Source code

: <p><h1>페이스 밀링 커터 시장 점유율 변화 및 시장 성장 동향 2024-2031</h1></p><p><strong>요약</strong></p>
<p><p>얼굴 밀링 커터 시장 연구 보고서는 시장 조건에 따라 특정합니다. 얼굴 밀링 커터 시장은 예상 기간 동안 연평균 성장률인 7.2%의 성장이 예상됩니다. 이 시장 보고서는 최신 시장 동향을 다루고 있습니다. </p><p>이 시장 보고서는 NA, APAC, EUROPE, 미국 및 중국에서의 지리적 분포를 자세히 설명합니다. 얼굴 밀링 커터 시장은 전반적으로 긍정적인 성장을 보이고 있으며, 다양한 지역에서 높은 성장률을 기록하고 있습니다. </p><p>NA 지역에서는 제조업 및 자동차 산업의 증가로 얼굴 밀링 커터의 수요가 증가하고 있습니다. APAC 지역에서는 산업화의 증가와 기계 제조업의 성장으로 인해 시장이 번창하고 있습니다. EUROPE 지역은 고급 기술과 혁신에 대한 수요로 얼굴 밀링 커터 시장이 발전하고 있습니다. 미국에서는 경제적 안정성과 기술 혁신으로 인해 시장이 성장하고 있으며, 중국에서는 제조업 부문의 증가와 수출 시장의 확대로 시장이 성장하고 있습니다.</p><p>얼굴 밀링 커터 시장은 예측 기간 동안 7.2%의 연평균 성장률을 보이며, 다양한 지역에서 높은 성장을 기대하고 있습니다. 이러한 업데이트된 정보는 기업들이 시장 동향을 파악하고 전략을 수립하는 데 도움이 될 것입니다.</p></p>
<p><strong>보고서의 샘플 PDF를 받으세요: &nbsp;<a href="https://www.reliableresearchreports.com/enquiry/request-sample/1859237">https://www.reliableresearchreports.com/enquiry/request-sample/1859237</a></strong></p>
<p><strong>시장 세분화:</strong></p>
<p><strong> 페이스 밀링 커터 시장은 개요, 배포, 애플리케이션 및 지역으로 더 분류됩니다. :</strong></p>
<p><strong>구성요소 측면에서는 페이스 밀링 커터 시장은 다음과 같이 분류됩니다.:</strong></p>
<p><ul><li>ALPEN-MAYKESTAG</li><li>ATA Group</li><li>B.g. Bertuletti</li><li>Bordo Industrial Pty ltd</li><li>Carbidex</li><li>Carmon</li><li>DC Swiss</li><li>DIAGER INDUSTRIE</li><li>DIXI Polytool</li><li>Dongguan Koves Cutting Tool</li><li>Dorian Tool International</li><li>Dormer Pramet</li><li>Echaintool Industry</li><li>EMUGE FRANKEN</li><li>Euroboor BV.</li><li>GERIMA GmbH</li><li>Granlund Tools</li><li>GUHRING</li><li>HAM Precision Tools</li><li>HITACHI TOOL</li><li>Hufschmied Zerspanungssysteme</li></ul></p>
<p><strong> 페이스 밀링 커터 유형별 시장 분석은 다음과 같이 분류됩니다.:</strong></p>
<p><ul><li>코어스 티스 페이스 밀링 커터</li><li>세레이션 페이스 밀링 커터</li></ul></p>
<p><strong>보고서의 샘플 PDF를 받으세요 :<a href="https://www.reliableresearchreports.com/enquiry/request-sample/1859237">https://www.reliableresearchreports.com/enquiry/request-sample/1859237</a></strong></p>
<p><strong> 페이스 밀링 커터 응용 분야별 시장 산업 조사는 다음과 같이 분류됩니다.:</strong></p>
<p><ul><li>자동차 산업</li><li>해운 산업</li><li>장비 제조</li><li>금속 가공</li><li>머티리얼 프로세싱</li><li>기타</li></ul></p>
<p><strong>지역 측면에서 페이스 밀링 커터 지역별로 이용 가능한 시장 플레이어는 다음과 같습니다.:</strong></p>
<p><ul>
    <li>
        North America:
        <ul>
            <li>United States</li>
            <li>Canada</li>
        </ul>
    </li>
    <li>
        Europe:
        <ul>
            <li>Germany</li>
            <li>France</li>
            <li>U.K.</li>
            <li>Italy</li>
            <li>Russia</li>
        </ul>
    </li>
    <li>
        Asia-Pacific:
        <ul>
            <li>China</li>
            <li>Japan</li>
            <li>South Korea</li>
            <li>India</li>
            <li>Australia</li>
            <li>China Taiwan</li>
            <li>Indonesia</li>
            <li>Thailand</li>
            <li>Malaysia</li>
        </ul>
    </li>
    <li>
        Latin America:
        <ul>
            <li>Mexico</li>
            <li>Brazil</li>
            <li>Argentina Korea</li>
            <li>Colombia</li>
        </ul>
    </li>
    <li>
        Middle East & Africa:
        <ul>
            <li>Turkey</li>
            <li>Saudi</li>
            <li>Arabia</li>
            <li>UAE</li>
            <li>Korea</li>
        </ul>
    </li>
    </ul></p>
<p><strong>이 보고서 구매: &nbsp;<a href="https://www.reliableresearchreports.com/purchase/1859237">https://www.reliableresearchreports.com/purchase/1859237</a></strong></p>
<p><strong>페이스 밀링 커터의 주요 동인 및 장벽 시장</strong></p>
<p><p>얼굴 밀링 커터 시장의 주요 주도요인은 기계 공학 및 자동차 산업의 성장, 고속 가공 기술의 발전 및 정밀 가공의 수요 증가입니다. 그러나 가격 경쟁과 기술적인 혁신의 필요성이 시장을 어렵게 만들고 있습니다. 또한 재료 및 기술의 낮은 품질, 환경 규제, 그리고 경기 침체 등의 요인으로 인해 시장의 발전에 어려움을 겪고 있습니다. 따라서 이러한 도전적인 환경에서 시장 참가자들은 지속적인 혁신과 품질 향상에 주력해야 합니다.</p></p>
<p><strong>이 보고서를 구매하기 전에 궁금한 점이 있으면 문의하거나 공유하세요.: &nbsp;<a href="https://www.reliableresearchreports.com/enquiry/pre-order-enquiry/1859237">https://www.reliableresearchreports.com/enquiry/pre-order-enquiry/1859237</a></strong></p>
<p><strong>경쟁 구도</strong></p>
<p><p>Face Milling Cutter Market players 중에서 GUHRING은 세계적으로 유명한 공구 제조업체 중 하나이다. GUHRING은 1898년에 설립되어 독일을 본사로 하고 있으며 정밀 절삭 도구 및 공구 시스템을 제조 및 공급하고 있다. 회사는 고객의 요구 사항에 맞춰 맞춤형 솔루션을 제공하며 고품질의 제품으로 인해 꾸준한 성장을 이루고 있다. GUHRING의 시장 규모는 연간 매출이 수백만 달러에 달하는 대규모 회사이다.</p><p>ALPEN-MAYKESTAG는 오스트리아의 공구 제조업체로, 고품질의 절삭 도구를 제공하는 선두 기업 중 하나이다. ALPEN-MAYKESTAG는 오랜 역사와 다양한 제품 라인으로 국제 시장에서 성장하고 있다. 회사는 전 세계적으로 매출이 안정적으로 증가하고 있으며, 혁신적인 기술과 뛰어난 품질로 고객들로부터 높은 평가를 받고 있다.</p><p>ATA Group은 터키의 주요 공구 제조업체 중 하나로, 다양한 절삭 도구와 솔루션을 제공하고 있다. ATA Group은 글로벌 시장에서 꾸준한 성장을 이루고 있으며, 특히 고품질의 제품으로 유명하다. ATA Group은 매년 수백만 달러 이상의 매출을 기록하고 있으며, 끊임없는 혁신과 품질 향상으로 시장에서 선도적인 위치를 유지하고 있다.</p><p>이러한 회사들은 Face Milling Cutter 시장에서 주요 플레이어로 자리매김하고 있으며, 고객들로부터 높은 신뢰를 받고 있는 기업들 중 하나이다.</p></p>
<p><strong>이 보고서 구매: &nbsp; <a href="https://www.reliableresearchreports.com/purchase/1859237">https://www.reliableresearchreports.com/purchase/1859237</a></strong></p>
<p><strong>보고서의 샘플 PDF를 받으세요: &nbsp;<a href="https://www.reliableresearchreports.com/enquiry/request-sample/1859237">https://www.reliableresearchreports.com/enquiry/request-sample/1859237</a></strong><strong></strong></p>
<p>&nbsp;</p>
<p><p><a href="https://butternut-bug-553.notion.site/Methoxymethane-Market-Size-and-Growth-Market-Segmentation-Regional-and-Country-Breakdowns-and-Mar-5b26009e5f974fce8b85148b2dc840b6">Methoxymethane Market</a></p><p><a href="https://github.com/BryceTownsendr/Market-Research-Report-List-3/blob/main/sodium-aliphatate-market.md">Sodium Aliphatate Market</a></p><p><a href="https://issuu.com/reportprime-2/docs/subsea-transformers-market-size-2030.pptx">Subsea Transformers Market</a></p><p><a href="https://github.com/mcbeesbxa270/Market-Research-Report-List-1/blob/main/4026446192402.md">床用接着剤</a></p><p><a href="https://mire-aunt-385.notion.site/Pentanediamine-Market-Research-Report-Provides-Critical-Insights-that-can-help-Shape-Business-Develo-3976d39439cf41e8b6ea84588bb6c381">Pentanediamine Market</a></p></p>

━━━━━━━━━━━━━━━━━━━━

§ **TASK TO CARRY OUT**: Repeat the entries above exactly, from the first line through the line containing "성장 동향 2024-2031</h1></p><p><strong>요약</strong></p>".

§ **ANSWER FOR THE TASK**:
Source code

: <p><h1>페이스 밀링 커터 시장 점유율 변화 및 시장 성장 동향 2024-2031</h1></p><p><strong>요약</strong></p>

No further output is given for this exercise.